Below are records; count how many of their lines contain the string "right", and give only that number.

* * *

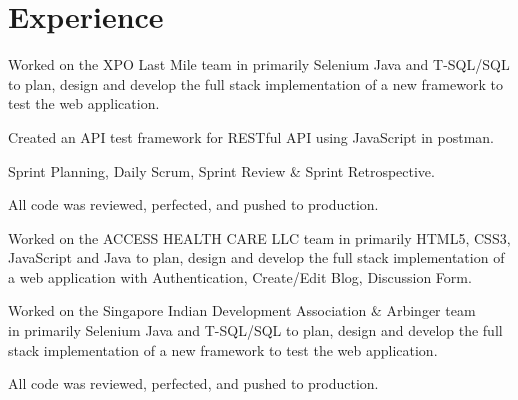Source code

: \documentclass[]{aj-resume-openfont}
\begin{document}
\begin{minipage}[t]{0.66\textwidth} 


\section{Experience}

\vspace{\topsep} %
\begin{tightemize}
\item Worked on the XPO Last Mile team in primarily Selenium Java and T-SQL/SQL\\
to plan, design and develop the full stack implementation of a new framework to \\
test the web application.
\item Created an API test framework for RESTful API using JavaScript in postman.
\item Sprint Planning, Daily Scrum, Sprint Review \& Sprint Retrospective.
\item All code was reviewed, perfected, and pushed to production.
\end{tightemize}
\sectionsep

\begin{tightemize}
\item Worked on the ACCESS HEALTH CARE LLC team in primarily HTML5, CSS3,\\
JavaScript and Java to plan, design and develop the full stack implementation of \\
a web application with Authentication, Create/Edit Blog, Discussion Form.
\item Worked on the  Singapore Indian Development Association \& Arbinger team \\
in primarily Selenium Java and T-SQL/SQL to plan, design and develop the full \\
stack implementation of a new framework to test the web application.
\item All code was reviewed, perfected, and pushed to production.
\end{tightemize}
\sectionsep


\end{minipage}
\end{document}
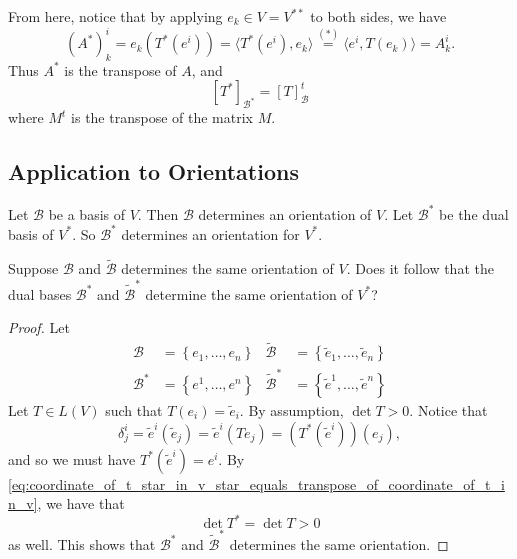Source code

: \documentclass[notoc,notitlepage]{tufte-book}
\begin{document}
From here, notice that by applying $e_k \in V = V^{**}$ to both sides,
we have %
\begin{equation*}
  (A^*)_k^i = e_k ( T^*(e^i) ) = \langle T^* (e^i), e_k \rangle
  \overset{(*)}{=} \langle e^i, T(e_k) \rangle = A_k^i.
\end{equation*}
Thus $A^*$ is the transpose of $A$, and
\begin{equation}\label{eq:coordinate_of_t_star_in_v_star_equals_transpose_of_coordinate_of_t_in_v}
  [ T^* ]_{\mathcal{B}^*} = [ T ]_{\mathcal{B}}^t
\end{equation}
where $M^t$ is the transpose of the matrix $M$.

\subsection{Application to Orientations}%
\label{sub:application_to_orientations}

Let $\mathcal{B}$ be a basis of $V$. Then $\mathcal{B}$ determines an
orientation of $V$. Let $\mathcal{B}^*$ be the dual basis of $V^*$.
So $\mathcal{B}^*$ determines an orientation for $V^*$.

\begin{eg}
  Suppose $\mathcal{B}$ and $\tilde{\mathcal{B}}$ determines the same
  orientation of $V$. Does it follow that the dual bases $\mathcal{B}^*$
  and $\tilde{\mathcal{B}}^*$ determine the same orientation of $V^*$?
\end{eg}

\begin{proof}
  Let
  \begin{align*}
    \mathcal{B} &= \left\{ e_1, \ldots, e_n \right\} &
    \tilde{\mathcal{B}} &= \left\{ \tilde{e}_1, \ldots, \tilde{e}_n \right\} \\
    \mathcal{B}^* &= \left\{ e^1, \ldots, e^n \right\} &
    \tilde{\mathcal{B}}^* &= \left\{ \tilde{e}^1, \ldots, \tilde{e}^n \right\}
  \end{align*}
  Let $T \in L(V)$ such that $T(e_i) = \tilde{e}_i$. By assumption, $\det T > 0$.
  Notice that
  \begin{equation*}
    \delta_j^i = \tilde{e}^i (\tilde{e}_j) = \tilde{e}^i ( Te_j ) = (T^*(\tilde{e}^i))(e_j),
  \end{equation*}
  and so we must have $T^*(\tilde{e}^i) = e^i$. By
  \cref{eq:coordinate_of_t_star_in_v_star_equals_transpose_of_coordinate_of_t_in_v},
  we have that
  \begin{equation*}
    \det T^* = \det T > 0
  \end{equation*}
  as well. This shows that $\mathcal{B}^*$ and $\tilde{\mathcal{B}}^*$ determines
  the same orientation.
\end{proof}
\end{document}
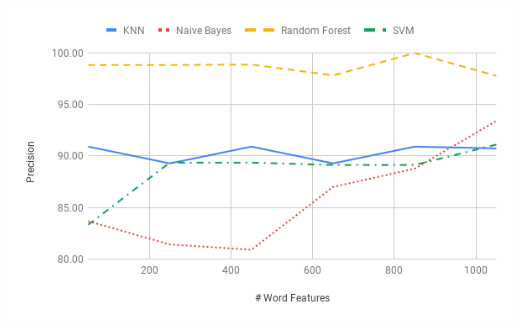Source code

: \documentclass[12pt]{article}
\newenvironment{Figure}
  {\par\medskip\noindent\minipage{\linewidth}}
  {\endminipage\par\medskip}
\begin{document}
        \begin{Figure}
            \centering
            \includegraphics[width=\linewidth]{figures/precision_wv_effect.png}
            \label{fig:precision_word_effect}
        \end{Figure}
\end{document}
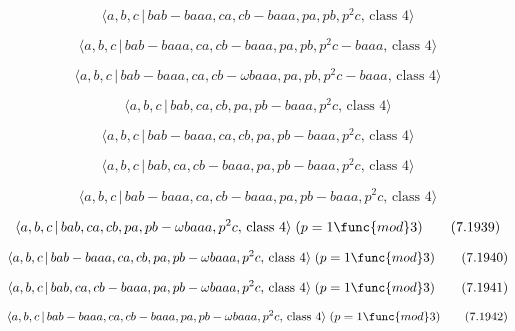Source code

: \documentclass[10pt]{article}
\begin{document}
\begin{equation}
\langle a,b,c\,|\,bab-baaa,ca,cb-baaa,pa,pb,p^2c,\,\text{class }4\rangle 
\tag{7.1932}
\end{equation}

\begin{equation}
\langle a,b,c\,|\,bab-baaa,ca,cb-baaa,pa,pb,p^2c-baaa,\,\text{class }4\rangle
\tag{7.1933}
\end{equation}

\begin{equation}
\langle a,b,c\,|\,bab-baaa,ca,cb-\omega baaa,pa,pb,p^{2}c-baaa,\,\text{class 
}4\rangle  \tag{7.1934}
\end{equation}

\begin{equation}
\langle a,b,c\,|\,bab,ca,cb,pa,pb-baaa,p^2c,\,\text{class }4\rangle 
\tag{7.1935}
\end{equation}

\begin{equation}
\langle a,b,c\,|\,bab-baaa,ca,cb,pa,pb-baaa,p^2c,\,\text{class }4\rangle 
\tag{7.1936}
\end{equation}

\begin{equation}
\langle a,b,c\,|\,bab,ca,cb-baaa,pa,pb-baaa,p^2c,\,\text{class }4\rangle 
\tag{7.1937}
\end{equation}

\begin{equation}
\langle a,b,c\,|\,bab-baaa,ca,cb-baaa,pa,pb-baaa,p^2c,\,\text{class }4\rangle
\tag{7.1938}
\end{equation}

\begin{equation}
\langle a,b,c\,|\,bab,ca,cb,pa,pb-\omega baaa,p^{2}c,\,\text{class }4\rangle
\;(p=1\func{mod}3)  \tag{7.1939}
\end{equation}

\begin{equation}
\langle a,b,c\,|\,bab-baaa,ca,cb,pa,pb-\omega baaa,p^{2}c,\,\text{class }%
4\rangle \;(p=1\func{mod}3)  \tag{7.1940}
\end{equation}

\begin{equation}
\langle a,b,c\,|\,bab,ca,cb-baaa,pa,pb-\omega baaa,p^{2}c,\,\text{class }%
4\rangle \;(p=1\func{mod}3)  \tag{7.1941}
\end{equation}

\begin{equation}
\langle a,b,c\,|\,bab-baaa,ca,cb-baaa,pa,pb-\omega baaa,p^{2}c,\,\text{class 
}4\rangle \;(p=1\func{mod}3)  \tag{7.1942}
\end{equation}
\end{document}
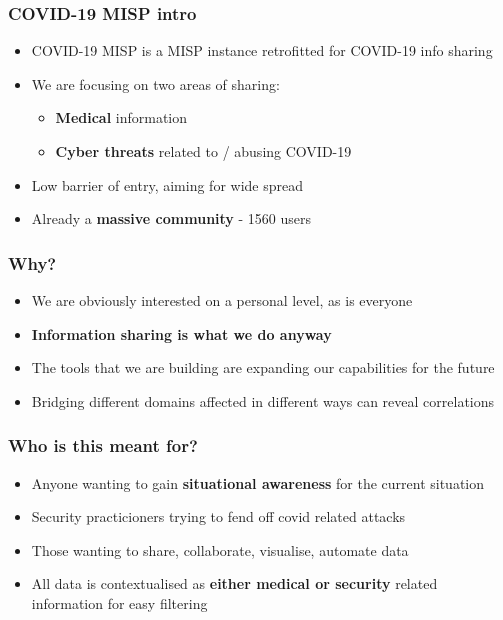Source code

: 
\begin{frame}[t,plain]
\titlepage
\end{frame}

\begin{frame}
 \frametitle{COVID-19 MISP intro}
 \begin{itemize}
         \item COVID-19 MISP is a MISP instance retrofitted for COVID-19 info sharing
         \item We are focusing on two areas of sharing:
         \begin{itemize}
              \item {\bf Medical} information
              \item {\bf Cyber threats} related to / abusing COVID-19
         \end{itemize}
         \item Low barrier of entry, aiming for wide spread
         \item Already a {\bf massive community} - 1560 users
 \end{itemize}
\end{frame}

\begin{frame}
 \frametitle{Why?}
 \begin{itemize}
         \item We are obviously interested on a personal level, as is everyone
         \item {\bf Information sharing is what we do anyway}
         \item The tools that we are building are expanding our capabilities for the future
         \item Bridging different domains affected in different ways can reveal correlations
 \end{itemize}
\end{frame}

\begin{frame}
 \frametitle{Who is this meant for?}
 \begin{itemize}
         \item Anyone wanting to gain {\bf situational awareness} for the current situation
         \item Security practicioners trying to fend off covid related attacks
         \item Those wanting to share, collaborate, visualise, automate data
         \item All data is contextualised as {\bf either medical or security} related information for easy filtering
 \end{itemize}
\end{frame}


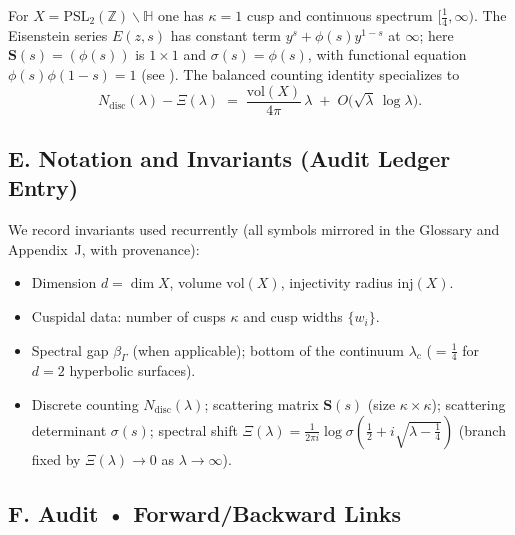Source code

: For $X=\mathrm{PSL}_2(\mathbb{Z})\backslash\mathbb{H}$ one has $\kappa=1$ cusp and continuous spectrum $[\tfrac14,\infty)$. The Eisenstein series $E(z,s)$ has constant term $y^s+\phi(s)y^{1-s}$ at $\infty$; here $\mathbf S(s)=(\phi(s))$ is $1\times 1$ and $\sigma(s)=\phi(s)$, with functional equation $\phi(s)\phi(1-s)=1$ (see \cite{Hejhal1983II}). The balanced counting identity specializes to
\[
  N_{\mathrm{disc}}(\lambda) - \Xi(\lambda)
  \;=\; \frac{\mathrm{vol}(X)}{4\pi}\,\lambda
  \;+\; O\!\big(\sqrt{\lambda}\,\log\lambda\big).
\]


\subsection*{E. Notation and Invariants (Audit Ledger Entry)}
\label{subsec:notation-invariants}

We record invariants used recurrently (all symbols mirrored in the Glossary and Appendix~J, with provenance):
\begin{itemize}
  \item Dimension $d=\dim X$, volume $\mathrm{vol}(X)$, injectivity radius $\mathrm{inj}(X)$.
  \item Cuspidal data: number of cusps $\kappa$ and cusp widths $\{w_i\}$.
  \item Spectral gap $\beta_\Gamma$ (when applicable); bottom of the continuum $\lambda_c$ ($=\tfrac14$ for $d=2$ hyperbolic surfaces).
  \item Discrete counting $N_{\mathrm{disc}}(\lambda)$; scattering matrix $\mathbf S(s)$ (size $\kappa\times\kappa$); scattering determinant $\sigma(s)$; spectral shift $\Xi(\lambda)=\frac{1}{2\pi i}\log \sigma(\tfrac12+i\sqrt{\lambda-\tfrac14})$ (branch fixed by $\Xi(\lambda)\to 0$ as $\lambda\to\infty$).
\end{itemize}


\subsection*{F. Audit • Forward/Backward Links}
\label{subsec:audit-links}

* * *

Reply: 4